Activity -
Output all entries precisely.

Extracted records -

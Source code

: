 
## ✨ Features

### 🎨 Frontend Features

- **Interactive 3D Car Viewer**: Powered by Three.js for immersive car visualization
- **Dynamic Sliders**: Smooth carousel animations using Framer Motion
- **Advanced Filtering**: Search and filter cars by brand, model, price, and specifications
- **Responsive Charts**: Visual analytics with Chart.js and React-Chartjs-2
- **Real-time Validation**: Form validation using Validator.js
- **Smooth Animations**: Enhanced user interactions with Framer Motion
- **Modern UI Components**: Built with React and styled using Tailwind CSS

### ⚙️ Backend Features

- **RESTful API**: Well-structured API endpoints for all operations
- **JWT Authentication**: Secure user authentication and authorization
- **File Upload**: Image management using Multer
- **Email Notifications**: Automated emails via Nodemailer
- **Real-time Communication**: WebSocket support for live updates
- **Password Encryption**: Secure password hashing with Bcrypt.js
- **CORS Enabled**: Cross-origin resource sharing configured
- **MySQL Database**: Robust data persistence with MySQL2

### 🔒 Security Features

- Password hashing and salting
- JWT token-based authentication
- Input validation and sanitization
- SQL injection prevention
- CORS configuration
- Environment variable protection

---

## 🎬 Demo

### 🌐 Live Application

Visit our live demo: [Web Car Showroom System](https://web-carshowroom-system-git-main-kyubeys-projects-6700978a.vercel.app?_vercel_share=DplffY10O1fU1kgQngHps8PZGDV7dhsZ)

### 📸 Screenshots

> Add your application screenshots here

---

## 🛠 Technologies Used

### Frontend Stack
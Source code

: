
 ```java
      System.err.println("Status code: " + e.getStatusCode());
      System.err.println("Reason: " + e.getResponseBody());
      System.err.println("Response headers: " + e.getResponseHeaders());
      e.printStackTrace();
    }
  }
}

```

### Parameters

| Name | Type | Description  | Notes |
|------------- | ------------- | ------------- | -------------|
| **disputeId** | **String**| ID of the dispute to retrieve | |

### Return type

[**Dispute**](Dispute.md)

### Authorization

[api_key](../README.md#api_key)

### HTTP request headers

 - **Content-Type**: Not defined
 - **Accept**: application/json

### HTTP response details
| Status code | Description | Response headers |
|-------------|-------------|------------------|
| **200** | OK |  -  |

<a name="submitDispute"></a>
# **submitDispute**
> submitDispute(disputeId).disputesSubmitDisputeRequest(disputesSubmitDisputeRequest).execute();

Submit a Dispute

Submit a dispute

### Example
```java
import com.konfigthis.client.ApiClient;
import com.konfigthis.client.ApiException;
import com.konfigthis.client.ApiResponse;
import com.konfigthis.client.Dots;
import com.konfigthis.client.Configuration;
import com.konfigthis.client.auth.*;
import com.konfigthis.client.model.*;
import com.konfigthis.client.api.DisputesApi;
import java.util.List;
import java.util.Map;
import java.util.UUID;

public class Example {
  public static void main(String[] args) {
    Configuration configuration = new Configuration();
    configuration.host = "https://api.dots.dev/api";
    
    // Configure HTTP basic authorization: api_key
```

Result of the exercise -
Source code

: 
## ✨ Features

### 🎨 Frontend Features

- **Interactive 3D Car Viewer**: Powered by Three.js for immersive car visualization
- **Dynamic Sliders**: Smooth carousel animations using Framer Motion
- **Advanced Filtering**: Search and filter cars by brand, model, price, and specifications
- **Responsive Charts**: Visual analytics with Chart.js and React-Chartjs-2
- **Real-time Validation**: Form validation using Validator.js
- **Smooth Animations**: Enhanced user interactions with Framer Motion
- **Modern UI Components**: Built with React and styled using Tailwind CSS

### ⚙️ Backend Features

- **RESTful API**: Well-structured API endpoints for all operations
- **JWT Authentication**: Secure user authentication and authorization
- **File Upload**: Image management using Multer
- **Email Notifications**: Automated emails via Nodemailer
- **Real-time Communication**: WebSocket support for live updates
- **Password Encryption**: Secure password hashing with Bcrypt.js
- **CORS Enabled**: Cross-origin resource sharing configured
- **MySQL Database**: Robust data persistence with MySQL2

### 🔒 Security Features

- Password hashing and salting
- JWT token-based authentication
- Input validation and sanitization
- SQL injection prevention
- CORS configuration
- Environment variable protection

---

## 🎬 Demo

### 🌐 Live Application

Visit our live demo: [Web Car Showroom System](https://web-carshowroom-system-git-main-kyubeys-projects-6700978a.vercel.app?_vercel_share=DplffY10O1fU1kgQngHps8PZGDV7dhsZ)

### 📸 Screenshots

> Add your application screenshots here

---

## 🛠 Technologies Used

### Frontend Stack
Source code

:
 ```java
      System.err.println("Status code: " + e.getStatusCode());
      System.err.println("Reason: " + e.getResponseBody());
      System.err.println("Response headers: " + e.getResponseHeaders());
      e.printStackTrace();
    }
  }
}

```

### Parameters

| Name | Type | Description  | Notes |
|------------- | ------------- | ------------- | -------------|
| **disputeId** | **String**| ID of the dispute to retrieve | |

### Return type

[**Dispute**](Dispute.md)

### Authorization

[api_key](../README.md#api_key)

### HTTP request headers

 - **Content-Type**: Not defined
 - **Accept**: application/json

### HTTP response details
| Status code | Description | Response headers |
|-------------|-------------|------------------|
| **200** | OK |  -  |

<a name="submitDispute"></a>
# **submitDispute**
> submitDispute(disputeId).disputesSubmitDisputeRequest(disputesSubmitDisputeRequest).execute();

Submit a Dispute

Submit a dispute

### Example
```java
import com.konfigthis.client.ApiClient;
import com.konfigthis.client.ApiException;
import com.konfigthis.client.ApiResponse;
import com.konfigthis.client.Dots;
import com.konfigthis.client.Configuration;
import com.konfigthis.client.auth.*;
import com.konfigthis.client.model.*;
import com.konfigthis.client.api.DisputesApi;
import java.util.List;
import java.util.Map;
import java.util.UUID;

public class Example {
  public static void main(String[] args) {
    Configuration configuration = new Configuration();
    configuration.host = "https://api.dots.dev/api";
    
    // Configure HTTP basic authorization: api_key
```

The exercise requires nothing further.